3.  Congratulations to Chris Jeggo for exposing the fallacies of MICRO DRIVE Systems.  Laboratory tests of aircraft control system chains indicated a rapid rise in friction ( wear ) as the number of sprocket teeth was reduced below 20.  It was also shown that chain malalignment of more than 0.25 inches over a length of 20 inches caused further friction ( wear) to occur.  If science is to be believed, we would be better served by our gear systems if sprocket and chain wheel sizes are provided to give a normal steady pedalling ratio using a rear sprocket of 17 teeth or larger.  For higher gears smaller sprockets can be used as their times of use are restricted.  Also, more attention should be given to selecting the gears which give best alignment of front and back sprockets.  Too often I find myself riding behind members using the smallest chainwheel in combination with the smallest sprocket on the block, the poor old chain running at maximum malalignment.  Modern gear systems stand up to much abuse, but why increase the friction and wear more than is necessary ?

4.  As one who, during times of pressure with work and family life, kept in touch with the DA through the Thursday Night rides which, for me, were introduced in the early 1950's by the Esher Group of the Kingston Section ( The DA at that time consisted of two sections, Woking and Kingston ).  These evening runs give an excellent opportunity for members to keep in contact with the DA and it encourages them to join in at weekends as and when possible.  If you live not too far from Chertsey why not give it a try.  I did and it made me many friends over my forty years or so of involvement.
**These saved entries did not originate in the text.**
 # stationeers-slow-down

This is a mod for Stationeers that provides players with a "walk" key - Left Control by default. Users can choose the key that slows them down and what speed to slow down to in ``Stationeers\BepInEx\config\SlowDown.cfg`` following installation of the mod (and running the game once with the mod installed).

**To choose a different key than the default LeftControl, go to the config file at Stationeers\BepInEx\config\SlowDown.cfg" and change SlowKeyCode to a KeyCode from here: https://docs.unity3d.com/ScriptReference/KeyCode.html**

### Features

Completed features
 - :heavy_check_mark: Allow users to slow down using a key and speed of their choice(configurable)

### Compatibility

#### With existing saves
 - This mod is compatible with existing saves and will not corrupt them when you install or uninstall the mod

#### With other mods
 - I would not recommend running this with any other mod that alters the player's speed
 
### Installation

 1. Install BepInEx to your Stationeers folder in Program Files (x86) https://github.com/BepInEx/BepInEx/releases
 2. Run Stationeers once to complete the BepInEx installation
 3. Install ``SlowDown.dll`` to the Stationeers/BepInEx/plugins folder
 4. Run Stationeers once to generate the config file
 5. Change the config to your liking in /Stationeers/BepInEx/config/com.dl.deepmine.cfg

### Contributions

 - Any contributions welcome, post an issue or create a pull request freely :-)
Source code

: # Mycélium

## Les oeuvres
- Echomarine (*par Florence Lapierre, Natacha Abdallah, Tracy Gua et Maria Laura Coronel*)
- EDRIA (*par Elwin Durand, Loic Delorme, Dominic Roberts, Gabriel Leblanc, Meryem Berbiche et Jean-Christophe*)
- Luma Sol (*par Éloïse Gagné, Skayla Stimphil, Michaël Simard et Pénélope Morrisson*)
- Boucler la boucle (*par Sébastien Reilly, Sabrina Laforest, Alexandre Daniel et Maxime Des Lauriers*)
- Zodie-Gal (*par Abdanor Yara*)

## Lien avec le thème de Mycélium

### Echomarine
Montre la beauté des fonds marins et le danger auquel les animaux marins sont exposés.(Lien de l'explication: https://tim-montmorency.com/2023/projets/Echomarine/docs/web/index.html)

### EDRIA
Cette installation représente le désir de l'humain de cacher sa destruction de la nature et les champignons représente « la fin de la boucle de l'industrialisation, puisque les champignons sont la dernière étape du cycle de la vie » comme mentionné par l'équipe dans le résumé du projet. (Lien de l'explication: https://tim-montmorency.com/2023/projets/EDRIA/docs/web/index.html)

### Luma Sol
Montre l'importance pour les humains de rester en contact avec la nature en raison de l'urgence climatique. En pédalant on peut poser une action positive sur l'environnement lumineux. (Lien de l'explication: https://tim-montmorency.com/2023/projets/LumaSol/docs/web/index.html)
5.  It seems that the committee wishes to re-introduce the Annual Dinner this year, to take place on the last Saturday in November at the YMCA Guildford.  For many years this was a very popular event with regular attendance of 70 or more.  Why not come along ?  I'm sure you would find it most enjoyable.

Cheerio
George Alesbury


A Wet Breakfast

Yesterday - Sunday - someone said to me "I havent had time to do that report " So here I am on the 11.05 am Intercity from Kings Cross to Leeds trying to remember what happened on the Intermediates Breakfast ride about four weeks ago.
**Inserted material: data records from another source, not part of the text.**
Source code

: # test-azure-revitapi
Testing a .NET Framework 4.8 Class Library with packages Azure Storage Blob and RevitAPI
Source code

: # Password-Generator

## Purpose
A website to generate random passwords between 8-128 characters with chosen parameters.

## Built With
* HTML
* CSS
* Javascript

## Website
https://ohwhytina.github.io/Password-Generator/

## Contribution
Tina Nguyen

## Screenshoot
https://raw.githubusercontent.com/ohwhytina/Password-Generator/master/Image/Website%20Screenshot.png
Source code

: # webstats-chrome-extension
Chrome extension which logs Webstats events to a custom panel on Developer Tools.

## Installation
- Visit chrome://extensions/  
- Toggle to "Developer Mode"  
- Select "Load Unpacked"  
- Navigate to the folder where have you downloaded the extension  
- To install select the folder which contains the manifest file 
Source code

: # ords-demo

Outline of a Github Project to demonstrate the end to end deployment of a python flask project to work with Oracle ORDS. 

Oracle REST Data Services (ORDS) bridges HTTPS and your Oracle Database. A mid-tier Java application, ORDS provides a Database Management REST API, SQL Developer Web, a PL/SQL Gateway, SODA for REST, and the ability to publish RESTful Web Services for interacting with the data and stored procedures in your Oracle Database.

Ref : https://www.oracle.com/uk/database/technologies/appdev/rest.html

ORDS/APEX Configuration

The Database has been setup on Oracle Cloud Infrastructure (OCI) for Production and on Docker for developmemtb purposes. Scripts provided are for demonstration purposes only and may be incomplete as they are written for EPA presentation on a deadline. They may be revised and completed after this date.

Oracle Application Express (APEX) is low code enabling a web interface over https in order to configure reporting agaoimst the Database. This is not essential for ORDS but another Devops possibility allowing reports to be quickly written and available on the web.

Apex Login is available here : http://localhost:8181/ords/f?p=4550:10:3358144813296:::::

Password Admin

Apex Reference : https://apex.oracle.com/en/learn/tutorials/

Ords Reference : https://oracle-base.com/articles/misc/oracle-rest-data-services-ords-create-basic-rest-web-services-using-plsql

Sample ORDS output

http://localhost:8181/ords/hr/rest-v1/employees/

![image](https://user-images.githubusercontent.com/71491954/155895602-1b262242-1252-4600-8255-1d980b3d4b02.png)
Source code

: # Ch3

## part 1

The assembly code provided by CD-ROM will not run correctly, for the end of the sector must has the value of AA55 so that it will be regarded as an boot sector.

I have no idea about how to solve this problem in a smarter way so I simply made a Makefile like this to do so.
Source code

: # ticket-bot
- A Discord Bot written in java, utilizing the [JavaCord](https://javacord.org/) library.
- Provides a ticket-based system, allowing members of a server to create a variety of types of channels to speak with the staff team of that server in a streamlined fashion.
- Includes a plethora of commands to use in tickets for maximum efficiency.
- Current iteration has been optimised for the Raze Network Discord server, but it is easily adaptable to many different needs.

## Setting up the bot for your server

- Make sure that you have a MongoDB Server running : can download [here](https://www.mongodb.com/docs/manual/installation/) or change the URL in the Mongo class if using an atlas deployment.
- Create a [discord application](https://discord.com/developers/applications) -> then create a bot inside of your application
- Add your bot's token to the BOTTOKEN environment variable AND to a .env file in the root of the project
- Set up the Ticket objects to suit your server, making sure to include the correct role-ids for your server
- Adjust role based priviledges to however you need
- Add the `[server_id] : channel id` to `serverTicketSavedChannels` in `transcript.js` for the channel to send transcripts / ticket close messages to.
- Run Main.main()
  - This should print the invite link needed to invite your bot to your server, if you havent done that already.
I do have vivid memories of foul, wet weather as I left home at 5 am heading for Pirbright Green, our prearranged meeting point.  As usual I was early (!!!!) but at approximately 5.25 am a wet David Pinkess arrived - Helen, having set out had already returned home, as she is famous for hating rain.  5.28 am and Bob and Isabel having seen Helen's retreat, appeared followed by Geoff ( who had been up until 1 am re-building a wheel) and Carol.  Jeremy had phoned on the previous evening to say that he was unable to come as his new Dawes Super Galaxy - a replacement for a previous accident insurance claim - had been stolen.  He must have been (almost) relieved when he saw the weather on the Sunday morning.  He was also able to have an unexpected "lie - in" as he would have had to leave home at 4.30 am !
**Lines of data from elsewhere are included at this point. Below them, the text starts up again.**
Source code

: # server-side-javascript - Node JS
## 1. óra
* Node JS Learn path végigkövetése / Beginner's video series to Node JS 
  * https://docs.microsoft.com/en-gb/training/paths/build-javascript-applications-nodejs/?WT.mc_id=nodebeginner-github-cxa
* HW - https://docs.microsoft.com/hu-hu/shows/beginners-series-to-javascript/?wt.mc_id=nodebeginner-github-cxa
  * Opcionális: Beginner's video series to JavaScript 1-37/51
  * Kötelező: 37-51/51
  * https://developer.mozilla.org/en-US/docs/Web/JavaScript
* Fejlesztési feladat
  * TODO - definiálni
So, two short already, the remaining six decided to "go for it" to breakfast and re-assess afterwards.  Just beyond Vokes Isabel got a puncture, so while some of us 'sheltered' under dripping trees the men - what gallant heroes ! - fixed the tube in the half light.  On again to the Hogs Back where David decided that a warm dry cosy day with Helen would be much more attractive.  So he peeled off, while Geoff adjusted Carol's gears.  If it had been 7 o'clock at this point I would have been very tempted to have my breakfast at the Happy Eater.  However it was much too early so on we went through Seale and Elstead, until we stopped at the top of a hill at Hyde Farm near Pitch Place, where Carol took off her glasses to wipe them as she was having difficulty seeing where she was going, the glasses crashed onto the road so Carol now couldn't see anything !! ( well enough to get by !)  She decided to grope the remainder of the way to breakfast which was much nearer than going home !

Up and up and up we pushed until triumphantly, at approximately 7.45 am, we had reached the H.E at Hindhead.  Five drenched cyclists sat down and orderd five full English breakfasts, gallons of tea and a few orange juices.  The Ladies then headed for the loos where we were able to blow dry our hair and wet clothes.  The breakfast was really delicious and more than welcome.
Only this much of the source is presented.